Consider the following situation: a mayor is holding captive the leader of a terrorist group that has placed bombs throughout the city. It is determined that the only way to get the terrorist to confess where the bombs are hidden is to torture his child in front of him. Should the mayor torture an innocent child to save the lives of many?
In Perplexity in the Moral Life Santurri discusses how situations of moral perplexity are to be construed and how the interpretation of these situations might be constrained by the presuppositions of Christian ethics. Often in our practical lives we are perplexed about what morality requires of us: any course of action appears as a moral transgression. Santurri examines the thesis that situations of moral perplexity may actually be cases of genuine moral dilemmas in which a moral transgression is unavoidable.

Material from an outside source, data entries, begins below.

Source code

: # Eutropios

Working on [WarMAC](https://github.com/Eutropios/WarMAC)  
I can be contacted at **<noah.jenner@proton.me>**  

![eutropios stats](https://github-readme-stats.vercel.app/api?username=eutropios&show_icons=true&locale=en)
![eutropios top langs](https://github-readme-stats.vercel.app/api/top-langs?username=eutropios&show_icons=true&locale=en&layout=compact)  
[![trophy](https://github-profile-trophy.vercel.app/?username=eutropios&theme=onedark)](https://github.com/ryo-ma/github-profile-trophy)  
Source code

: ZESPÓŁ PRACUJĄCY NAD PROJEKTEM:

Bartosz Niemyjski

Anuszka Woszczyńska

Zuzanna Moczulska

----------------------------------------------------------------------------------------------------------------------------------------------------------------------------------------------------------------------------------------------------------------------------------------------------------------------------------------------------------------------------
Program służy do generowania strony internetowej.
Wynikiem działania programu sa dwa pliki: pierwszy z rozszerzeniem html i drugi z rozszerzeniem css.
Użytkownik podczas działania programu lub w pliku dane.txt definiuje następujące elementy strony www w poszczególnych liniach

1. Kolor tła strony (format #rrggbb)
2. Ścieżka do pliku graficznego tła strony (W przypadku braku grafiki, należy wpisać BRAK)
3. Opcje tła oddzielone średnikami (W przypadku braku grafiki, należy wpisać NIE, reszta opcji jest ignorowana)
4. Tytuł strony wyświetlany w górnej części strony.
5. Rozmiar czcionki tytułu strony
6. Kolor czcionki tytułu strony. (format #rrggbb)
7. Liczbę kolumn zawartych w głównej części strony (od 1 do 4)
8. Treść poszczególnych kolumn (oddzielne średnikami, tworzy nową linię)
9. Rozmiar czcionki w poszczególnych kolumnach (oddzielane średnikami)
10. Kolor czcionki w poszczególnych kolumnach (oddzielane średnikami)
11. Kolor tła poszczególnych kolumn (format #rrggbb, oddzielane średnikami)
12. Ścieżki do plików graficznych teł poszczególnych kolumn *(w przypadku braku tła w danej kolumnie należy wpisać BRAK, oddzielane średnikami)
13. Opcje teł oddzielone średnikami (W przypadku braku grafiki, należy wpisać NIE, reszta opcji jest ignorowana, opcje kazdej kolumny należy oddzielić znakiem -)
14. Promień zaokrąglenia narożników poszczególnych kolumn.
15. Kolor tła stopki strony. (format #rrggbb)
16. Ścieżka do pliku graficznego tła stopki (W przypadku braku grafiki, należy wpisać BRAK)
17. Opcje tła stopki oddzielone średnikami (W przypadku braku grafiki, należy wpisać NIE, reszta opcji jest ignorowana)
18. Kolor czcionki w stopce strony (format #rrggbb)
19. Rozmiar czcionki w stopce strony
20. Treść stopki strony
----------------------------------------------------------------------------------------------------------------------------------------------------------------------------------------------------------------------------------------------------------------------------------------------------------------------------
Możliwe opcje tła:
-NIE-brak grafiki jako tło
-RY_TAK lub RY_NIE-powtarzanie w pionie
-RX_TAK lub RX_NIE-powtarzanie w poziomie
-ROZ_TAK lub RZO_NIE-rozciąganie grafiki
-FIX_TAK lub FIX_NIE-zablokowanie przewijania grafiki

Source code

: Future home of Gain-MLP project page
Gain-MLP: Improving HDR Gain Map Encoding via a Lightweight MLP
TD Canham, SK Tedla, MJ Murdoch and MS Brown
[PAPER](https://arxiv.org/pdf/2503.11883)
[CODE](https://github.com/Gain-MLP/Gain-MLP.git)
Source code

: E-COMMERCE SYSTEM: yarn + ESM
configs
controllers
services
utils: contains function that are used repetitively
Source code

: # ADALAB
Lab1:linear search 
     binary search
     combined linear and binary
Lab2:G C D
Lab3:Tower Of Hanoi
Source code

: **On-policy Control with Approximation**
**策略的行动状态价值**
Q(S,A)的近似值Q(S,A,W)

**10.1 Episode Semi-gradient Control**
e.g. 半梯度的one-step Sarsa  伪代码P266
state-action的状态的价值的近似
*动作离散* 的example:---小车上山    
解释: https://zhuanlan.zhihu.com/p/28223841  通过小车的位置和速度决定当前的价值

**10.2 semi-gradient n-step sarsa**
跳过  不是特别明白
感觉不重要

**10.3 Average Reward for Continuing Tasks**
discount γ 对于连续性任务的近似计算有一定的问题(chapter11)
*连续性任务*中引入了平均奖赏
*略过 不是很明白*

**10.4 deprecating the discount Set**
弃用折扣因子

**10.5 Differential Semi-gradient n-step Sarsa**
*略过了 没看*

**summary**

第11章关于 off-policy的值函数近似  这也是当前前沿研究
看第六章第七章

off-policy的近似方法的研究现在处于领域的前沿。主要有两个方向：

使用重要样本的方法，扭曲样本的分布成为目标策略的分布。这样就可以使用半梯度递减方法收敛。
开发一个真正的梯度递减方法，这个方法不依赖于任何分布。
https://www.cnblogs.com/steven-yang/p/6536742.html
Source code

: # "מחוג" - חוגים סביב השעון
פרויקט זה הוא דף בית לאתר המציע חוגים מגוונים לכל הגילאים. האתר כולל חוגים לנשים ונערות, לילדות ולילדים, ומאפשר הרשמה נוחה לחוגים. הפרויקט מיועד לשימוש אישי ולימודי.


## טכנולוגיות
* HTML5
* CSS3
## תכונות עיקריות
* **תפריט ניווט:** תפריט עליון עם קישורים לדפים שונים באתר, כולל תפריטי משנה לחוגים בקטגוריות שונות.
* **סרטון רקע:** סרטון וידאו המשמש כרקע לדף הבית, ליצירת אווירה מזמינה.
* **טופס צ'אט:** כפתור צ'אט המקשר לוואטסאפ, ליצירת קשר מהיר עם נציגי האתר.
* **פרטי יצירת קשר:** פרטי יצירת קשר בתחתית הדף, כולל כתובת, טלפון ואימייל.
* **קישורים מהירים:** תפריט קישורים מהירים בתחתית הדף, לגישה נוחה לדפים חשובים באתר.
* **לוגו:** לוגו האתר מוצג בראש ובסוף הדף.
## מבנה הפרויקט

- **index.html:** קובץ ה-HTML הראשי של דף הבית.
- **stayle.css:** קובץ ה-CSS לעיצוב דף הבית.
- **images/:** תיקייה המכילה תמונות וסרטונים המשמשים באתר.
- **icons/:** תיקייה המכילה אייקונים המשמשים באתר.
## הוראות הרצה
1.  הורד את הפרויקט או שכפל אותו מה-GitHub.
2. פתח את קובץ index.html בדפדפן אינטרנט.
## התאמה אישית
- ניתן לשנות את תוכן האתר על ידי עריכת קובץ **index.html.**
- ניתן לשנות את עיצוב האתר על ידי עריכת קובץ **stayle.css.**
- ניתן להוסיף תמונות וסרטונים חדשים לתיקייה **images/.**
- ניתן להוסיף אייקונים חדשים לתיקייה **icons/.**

Proponents of the moral dilemmas thesis collide with an established philosophical tradition holding that no adequate ethical theory can countenance the existence of genuine dilemmas. It has been suggested that admitting the existence of dilemmas is tantamount to acknowledging the presence of a debilitating incoherence in one's system of moral reasoning.
Santurri contends that the issue of whether or not genuine moral dilemmas exist cannot be resolved on the basis of philosophical arguments typically advanced either by the traditional or by the revisionist views, and maintains that moral perplexity is a phenomenon which cannot be interpreted apart from answering certain fundamental questions of moral ontology. He then goes on to consider what sort of constraints a Christian view of morality imposes on the interpretation of moral conflict and argues that there are good reasons for Christian ethics to deny the existence of genuine dilemmas. He concludes with a critical discussion of the positions that have been or might be employed in Christian ethical arguments for the reality of irresolvable moral conflict.